▸ **Task item**
Once the pictures are removed, reproduce what is left of the data below exactly.

[Saved entries]
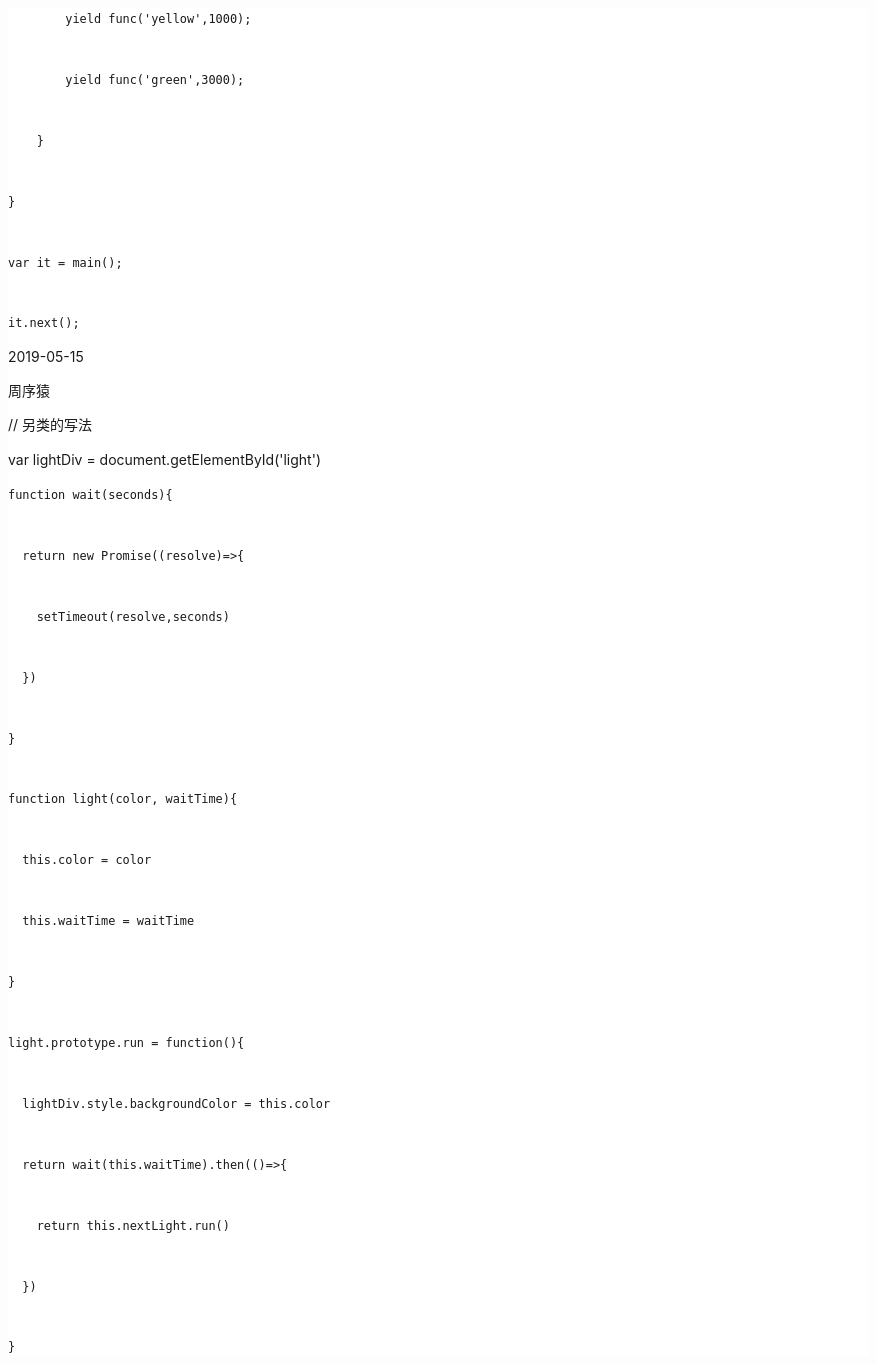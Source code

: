 
            yield func('yellow',1000);


            yield func('green',3000);


        }


    }


    var it = main();


    it.next();


2019-05-15


周序猿

// 另类的写法

 var lightDiv = document.getElementById('light')


    function wait(seconds){


      return new Promise((resolve)=>{


        setTimeout(resolve,seconds)


      })


    }


    function light(color, waitTime){


      this.color = color


      this.waitTime = waitTime


    }


    light.prototype.run = function(){


      lightDiv.style.backgroundColor = this.color


      return wait(this.waitTime).then(()=>{


        return this.nextLight.run()


      })


    }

▸ **Exercise result**
Source code

: 
            yield func('yellow',1000);


            yield func('green',3000);


        }


    }


    var it = main();


    it.next();


2019-05-15


周序猿

// 另类的写法

 var lightDiv = document.getElementById('light')


    function wait(seconds){


      return new Promise((resolve)=>{


        setTimeout(resolve,seconds)


      })


    }


    function light(color, waitTime){


      this.color = color


      this.waitTime = waitTime


    }


    light.prototype.run = function(){


      lightDiv.style.backgroundColor = this.color


      return wait(this.waitTime).then(()=>{


        return this.nextLight.run()


      })


    }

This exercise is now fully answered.